A: The chain rule of differentiation states that if we have a function of the form $y = f(g(x))$, then the derivative of $y$ is given by $y^{\prime} = f^{\prime}(g(x)) \cdot g^{\prime}(x)$.

Q: How do I apply the product rule and the chain rule to find the second derivative of a complex function?

A: To apply the product rule and the chain rule, you need to identify the functions $u(x)$ and $v(x)$ in the given function. Then, you need to find the derivatives of $u(x)$ and $v(x)$ using the power rule and the chain rule.
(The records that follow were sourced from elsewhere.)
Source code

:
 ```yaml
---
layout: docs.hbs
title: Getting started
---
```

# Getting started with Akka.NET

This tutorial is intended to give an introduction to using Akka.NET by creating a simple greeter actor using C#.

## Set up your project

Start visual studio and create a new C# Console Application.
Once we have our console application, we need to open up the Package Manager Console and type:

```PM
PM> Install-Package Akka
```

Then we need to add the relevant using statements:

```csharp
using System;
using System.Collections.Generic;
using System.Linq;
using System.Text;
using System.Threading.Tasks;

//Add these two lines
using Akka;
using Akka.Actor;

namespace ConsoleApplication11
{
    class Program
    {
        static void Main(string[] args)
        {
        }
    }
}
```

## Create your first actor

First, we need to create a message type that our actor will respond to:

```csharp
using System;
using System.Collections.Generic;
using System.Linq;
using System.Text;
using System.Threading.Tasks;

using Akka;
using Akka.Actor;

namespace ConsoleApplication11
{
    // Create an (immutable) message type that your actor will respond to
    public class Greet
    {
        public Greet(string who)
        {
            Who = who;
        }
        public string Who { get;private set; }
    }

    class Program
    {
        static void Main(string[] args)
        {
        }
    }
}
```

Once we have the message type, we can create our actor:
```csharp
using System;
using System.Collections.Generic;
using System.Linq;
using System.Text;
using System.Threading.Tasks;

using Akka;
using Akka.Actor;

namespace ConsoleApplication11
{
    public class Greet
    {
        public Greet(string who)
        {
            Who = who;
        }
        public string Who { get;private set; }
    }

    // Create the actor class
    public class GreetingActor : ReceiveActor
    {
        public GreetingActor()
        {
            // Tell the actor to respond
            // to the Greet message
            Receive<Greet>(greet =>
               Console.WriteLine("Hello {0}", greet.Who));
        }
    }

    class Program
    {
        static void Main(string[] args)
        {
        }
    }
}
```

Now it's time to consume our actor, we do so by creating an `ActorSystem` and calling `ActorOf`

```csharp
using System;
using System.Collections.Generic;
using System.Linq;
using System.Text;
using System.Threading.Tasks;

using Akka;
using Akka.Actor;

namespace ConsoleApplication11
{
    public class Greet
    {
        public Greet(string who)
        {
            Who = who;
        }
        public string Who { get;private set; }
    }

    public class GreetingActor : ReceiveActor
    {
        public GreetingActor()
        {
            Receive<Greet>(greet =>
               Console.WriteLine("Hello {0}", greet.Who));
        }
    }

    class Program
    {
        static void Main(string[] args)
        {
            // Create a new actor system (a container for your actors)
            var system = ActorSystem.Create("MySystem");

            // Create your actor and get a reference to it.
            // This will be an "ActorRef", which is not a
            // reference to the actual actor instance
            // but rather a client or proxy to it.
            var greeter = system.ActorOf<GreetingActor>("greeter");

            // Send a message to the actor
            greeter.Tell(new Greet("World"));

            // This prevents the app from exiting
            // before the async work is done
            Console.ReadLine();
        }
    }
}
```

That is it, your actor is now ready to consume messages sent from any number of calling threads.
Finally, you need to substitute the derivatives into the product rule formula to find the first derivative, and then differentiate the first derivative to find the second derivative.

Q: What are some common mistakes to avoid when finding the second derivative of a complex function?

A: Some common mistakes to avoid when finding the second derivative of a complex function include:

• Forgetting to apply the product rule and the chain rule
• Not identifying the functions $u(x)$ and $v(x)$ correctly
• Not finding the derivatives of $u(x)$ and $v(x)$ correctly
• Not substituting the derivatives into the product rule formula correctly
• Not differentiating the first derivative correctly to find the second derivative

Q: How can I practice finding the second derivative of a complex function?

A: You can practice finding the second derivative of a complex function by working through examples and exercises. You can also use online resources and calculators to check your work and get feedback.

Conclusion

In this article, we have answered some common questions related to finding the second derivative of a complex function. We have discussed the product rule and the chain rule, and provided tips and examples to help you practice finding the second derivative of a complex function. We hope this article has been helpful in your studies of calculus.

Final Answer

The final answer is $\boxed{(2x + 1)^4(20 + 100x)}$.